Prior to the announcement, there was speculation that the Bank’s MPC would slash the rate due to the recent diverse economic data.

Minutes from the Bank of England’s Monetary Policy Committee meeting said:

“Policy might need to reinforce the expected recovery in UK GDP growth should the more positive signals from recent indicators of global and domestic activity not be sustained.”

Capital Markets & Digital Director at Kensington Mortgages, Alex Maddox said, “While today’s result could have swung either way – now we have clarity.”

“Weak economic growth in the last quarter of 2019 made it a close call for the Bank of England’s Monetary Policy Committee to cut rates today.

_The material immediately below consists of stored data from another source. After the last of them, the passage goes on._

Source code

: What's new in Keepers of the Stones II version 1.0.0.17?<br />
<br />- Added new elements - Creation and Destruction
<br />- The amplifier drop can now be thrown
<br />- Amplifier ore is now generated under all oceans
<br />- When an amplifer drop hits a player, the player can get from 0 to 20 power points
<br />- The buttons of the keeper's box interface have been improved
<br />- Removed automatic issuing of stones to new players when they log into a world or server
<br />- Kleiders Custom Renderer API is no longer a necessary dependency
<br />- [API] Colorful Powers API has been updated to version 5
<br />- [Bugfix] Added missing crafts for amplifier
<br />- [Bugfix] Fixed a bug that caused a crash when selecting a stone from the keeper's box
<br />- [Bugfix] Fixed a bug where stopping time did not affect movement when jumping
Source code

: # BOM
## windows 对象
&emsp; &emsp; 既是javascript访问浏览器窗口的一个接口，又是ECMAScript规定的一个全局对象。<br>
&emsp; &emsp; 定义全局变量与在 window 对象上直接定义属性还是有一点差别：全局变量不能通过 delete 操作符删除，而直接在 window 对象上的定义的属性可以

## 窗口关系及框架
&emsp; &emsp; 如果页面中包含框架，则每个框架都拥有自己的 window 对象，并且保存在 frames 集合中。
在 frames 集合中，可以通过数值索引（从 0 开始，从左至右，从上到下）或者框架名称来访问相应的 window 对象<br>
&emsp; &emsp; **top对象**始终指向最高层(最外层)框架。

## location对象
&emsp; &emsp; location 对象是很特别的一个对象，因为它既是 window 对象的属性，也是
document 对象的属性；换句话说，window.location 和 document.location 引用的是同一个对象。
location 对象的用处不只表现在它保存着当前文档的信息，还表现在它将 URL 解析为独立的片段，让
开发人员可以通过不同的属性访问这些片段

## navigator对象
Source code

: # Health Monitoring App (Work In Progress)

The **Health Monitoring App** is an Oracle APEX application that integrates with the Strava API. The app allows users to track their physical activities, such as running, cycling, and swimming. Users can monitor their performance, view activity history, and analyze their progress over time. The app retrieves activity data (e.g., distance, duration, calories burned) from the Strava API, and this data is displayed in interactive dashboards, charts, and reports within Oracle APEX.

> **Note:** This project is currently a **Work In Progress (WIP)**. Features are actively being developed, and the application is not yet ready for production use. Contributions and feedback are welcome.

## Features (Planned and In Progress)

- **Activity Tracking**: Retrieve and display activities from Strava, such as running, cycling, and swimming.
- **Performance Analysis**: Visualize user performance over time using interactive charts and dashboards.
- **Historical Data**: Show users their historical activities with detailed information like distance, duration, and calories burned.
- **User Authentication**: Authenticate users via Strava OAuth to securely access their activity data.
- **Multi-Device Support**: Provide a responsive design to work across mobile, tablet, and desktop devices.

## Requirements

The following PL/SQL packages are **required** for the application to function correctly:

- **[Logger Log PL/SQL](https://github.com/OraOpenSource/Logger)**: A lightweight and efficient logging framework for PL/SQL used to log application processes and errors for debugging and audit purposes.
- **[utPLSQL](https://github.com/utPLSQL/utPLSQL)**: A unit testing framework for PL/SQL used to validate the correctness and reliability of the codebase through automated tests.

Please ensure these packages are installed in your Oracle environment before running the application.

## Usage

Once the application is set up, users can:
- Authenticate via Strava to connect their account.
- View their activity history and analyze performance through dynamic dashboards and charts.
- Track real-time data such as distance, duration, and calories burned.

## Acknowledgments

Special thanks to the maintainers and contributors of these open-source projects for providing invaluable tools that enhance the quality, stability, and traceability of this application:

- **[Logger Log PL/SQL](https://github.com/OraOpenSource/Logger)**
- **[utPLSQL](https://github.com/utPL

However, low unemployment figures and recent political certainty following the general election has boosted optimism in the market. It’s business as usual for now and the bank continues to keep its powder dry.”

Maddox goes on to say: “As the year continues and we have more clarity on the Brexit transition and trade talk discussions, it will be interesting to see whether there will be any further easing if conditions do not improve.”

Following the news of the interest rate hold, the Pound has climbed 0.35% against the Dollar, standing at $1.3067, and 0.21% against the Euro, standing at €1.1849.

Seema Shah, market strategist at Principal Global Investors’ said, “With Mark Carney seemingly having deferred this policy decision to his successor, Andrew Bailey will need to land on his feet running,”

“Unless economic activity data improves measurably over the coming months, reflecting proof of the so-called ‘Boris bounce’, and interest rate cut is likely to remain on the agenda for 2020.”